Cuando La Esfera de Las Vegas abra sus puertas el próximo mes para El mago de Oz, los visitantes se encontrarán en medio de un tornado, y no solo porque la pantalla LED, de 160 mil pies cuadrados, los envolverá por completo.
Los ejecutivos de la atracción afirman que su versión del clásico cinematográfico de 1939, que estará disponible el 28 de agosto, incorporará elementos físicos inmersivos y del mundo real “a una escala que nadie ha logrado antes”, asegura Glenn Derry, vicepresidente ejecutivo de MSG Ventures, y responsable de la tecnología y los efectos físicos del recinto.
Eso significa que, cuando el tornado azote Kansas, las diez mil personas dentro de La Esfera sentirán el viento golpeando sus rostros, hojas volando frente a ellos, relámpagos atravesando la niebla y una bruma giratoria que la compañía recreará en tiempo real.
“Una de las grandes secuencias de la película ocurre cuando somos transportados a Oz desde la granja de la familia Gale, justo al comienzo del filme, cuando se hace la transición al color”, explica Derry. “Queríamos que fuera realmente impactante, enorme y monumental, algo que no podrían haber hecho cuando se estrenó la película original, pero que ahora podemos imaginar cómo se ve y cómo se siente realmente estar ahí”.
“Quería que se sintiera gigantesco, porque así es el espacio.

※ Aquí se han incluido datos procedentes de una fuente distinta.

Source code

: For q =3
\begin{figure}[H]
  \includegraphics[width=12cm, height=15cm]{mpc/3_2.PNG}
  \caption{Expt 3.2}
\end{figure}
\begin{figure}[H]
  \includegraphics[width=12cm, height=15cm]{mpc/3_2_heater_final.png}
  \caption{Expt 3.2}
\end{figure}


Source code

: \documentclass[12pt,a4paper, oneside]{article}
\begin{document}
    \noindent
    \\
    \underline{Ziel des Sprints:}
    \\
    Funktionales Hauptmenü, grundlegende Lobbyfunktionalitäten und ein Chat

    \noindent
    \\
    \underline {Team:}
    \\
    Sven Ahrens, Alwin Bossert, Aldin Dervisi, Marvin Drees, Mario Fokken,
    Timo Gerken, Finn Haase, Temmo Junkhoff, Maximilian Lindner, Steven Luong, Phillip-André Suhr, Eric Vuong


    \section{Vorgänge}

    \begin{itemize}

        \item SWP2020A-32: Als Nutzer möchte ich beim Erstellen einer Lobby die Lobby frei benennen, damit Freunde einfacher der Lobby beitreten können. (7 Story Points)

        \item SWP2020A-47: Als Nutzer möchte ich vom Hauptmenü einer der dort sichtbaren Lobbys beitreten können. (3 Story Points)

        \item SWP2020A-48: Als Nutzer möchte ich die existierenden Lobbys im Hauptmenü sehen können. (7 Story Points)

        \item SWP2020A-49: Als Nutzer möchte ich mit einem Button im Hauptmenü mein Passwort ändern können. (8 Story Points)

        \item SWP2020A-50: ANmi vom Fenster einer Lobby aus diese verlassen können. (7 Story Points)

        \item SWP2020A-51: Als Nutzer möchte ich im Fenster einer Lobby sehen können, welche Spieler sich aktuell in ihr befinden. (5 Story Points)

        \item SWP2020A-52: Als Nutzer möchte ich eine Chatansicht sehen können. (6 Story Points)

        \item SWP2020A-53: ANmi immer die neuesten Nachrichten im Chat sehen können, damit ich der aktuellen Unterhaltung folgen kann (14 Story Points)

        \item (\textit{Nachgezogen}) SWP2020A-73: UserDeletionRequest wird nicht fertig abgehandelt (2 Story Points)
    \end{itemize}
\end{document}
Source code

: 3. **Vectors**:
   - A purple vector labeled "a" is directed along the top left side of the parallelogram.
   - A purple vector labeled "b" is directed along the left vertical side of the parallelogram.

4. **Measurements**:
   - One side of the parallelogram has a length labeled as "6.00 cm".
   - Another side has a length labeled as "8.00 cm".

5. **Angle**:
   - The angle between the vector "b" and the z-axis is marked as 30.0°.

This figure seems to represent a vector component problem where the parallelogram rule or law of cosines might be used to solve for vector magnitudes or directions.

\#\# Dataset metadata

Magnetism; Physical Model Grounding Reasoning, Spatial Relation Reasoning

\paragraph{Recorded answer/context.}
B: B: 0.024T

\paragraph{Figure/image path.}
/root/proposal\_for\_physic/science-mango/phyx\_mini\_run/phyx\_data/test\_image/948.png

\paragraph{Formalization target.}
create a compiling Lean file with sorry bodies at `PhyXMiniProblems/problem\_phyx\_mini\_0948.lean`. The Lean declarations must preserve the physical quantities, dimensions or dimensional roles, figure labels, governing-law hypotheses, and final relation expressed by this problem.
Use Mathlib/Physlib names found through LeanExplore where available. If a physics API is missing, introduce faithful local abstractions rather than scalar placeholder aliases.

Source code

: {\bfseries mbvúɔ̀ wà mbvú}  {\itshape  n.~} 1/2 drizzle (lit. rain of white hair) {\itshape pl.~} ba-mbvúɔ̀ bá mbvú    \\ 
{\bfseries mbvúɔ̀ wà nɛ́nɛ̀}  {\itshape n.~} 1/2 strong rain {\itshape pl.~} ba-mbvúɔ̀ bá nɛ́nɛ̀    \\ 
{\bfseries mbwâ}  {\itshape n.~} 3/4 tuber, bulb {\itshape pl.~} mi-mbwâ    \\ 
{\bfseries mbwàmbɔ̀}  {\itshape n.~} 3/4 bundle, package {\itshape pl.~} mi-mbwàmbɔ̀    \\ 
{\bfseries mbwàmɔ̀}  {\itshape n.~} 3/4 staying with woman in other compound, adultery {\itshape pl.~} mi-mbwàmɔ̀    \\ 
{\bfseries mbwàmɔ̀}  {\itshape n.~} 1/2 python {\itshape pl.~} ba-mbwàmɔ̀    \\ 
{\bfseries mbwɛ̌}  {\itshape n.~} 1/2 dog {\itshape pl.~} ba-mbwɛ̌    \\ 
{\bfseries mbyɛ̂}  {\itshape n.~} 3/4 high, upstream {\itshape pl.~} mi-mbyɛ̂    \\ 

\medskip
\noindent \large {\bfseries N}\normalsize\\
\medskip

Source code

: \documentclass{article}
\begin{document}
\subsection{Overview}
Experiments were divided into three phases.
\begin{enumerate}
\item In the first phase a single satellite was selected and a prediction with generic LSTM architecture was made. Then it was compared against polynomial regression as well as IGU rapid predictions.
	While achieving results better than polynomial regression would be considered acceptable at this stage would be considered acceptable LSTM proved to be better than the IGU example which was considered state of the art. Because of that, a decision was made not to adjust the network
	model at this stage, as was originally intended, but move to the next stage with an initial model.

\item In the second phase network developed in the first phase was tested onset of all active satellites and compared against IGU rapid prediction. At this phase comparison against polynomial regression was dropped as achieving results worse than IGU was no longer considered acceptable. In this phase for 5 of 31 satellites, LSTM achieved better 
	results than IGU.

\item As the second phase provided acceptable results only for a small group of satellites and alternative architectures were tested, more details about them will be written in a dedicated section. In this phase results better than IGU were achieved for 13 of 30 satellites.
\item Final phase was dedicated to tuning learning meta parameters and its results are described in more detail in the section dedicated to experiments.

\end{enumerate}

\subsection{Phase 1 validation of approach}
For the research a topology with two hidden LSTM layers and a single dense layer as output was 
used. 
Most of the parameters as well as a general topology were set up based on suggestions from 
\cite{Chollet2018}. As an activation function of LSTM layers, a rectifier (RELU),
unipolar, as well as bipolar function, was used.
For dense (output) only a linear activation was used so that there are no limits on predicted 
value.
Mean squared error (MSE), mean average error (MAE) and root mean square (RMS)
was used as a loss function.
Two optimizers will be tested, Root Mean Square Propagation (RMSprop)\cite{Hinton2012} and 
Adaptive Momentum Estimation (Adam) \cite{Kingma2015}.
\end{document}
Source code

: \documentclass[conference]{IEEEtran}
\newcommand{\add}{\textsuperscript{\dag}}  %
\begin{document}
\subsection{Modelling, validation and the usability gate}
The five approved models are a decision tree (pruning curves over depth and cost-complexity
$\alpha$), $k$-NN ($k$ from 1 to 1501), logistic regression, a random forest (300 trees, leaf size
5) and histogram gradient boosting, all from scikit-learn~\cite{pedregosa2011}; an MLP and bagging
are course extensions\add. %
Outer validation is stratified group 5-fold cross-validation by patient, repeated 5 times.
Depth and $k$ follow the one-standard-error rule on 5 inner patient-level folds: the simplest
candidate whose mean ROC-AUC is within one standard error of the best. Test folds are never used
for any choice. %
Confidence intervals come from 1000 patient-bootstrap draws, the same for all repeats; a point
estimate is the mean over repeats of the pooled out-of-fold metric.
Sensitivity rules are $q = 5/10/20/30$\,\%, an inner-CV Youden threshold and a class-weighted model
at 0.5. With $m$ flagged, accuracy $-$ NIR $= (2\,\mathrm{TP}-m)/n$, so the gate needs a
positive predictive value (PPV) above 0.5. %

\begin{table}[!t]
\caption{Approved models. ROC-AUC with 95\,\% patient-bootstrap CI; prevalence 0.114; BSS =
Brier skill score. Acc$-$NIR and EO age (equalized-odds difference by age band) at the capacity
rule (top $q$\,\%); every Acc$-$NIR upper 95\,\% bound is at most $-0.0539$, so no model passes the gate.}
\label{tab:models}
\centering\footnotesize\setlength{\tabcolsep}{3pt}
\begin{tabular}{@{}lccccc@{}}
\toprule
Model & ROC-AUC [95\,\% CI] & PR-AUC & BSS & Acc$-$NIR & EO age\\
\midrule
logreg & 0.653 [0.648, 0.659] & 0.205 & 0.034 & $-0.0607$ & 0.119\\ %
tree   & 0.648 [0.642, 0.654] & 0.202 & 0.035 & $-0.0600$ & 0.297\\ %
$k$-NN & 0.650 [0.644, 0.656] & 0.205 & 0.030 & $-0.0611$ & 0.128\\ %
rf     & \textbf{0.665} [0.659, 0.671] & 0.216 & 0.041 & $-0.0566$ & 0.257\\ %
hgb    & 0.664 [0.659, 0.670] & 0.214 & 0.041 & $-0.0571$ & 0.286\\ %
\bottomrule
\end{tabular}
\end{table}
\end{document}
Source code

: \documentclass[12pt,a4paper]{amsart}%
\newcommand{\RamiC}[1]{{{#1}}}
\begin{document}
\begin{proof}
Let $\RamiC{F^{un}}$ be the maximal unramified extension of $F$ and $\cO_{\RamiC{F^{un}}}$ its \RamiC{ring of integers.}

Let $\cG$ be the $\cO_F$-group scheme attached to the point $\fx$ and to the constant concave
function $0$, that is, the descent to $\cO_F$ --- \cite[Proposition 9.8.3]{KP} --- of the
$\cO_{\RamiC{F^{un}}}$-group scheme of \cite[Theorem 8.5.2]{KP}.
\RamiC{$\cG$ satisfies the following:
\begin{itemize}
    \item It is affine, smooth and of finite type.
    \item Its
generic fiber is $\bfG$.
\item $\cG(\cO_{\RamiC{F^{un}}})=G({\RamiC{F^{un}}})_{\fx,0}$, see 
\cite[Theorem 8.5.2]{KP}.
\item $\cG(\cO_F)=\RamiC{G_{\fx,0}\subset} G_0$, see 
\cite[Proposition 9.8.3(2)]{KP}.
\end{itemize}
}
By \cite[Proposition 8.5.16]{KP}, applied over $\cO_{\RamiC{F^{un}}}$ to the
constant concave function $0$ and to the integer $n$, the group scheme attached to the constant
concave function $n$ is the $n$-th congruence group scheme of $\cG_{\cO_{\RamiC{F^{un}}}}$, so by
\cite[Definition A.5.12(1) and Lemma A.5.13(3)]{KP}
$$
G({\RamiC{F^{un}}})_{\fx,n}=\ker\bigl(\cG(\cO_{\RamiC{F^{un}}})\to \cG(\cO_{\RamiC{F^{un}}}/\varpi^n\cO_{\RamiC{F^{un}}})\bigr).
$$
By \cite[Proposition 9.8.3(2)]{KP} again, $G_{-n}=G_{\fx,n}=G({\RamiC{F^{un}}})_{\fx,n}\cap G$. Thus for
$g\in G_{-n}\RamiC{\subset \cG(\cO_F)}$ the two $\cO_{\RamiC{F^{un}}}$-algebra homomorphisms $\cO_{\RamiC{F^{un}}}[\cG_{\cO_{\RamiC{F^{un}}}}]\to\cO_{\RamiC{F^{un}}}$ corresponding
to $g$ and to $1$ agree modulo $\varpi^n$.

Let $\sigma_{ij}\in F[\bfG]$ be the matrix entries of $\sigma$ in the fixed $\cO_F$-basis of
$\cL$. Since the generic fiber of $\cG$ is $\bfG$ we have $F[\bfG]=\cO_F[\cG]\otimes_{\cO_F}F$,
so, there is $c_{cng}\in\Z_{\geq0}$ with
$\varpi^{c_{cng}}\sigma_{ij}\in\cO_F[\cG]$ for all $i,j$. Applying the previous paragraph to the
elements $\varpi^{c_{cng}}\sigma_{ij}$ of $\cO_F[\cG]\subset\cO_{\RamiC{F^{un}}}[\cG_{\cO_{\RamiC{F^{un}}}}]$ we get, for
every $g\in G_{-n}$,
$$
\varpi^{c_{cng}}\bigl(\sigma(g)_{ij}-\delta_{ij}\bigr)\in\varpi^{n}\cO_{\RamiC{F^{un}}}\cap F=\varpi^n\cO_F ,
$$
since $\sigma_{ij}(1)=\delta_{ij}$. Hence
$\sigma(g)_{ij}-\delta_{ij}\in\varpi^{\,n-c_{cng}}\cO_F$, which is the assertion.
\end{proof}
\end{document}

Tenemos 13 millones de pies cúbicos de aire en La Esfera”, añade. “¿Cómo lograr eso de una forma que no te distraiga de la película, sino que realmente sume a la inmersión y te haga sentir que estás dentro? Creo que lo conseguimos. Es realmente divertido”.
Derry explica que su equipo construyó un sistema personalizado que combina capas de niebla, bruma y hojas, antes de activar ventiladores de 12 pies de altura y 750 caballos de fuerza, fabricados con motores de vehículos eléctricos. “Hacemos eso paso a paso, como si fuera una orquesta”, dice Derry. “Diseñamos una especie de gran penacho, que llena todo el recinto con una nube encantadora, básicamente, como si entraras en una secuencia de sueño”.
El tornado, por supuesto, es solo el comienzo. Una vez que Dorothy llega a Oz, tiene que enfrentarse al Mago y a La Bruja Mala del Oeste. En la película, llamas imponentes y humo anuncian la llegada del Mago, cuya proyección fantasmal declara: “¡Soy Oz, el grande y poderoso!”. Derry señala que esas llamas estarán presentes en la sala cuando los visitantes de La Esfera sean presentados al personaje: “Querrás ver las llamas, así que traigámoslas, sintamos un poco de ese calor”, indica. “Veamos cómo fue para ellos estar ahí parados, frente a Oz”.
Más adelante, en la película, cuando la bruja envía a los monos voladores, el equipo de Derry encontró la forma de crear criaturas aladas reales, que volarán por encima del público. “Tuvimos que desarrollar sistemas que les permitiera invadir el espacio y acercarse desde arriba y más allá”, comenta. “Ha sido muy divertido descubrir, nuevamente, cómo lograr eso en un recinto de este tamaño, alcance y escala, para que sea realmente impactante”.
El mago de Oz en La Esfera representa, en muchos sentidos, un evento culminante para el recinto que, hasta ahora, se había enfocado en residencias de bandas y músicos populares, así como en el documental Postcard From Earth, que utiliza cada centímetro de la pantalla. Oz, sin embargo, es el primer proyecto real que toma los aprendizajes de todo lo que se ha hecho anteriormente y se expande al espacio 3D, combinando una versión reimaginada del clásico en alta definición, mejorada con inteligencia artificial, una banda sonora regrabada y elementos físicos, lo que la ha convertido en una prioridad para el presidente James Dolan, quien concibió el concepto original de La Esfera.
“Hubo algunas cosas que nuestro presidente simplemente tenía decididas. El tornado era una de ellas. Nuestros monos alados, otra. Todo eso formaba parte de su visión sobre lo que debía ser esta experiencia”, menciona Derry. “Tenemos otros momentos en los que incorporamos criaturas voladoras y otras situaciones divertidas, como manzanas que aparecen de la nada cuando se las lanzan al Espantapájaros y a Dorothy, justo antes de que rescaten al Hombre de Hojalata”.
La Esfera, junto con sus socios en Warner Bros. Discovery, Google (que aportó su experiencia en inteligencia artificial) y Magnopus, apuestan que estos momentos dejarán al público boquiabierto y crearán una experiencia que no podrá replicarse en ningún otro lugar del mundo, pues transportará a los visitantes del desierto de Las Vegas, a la Ciudad Esmeralda.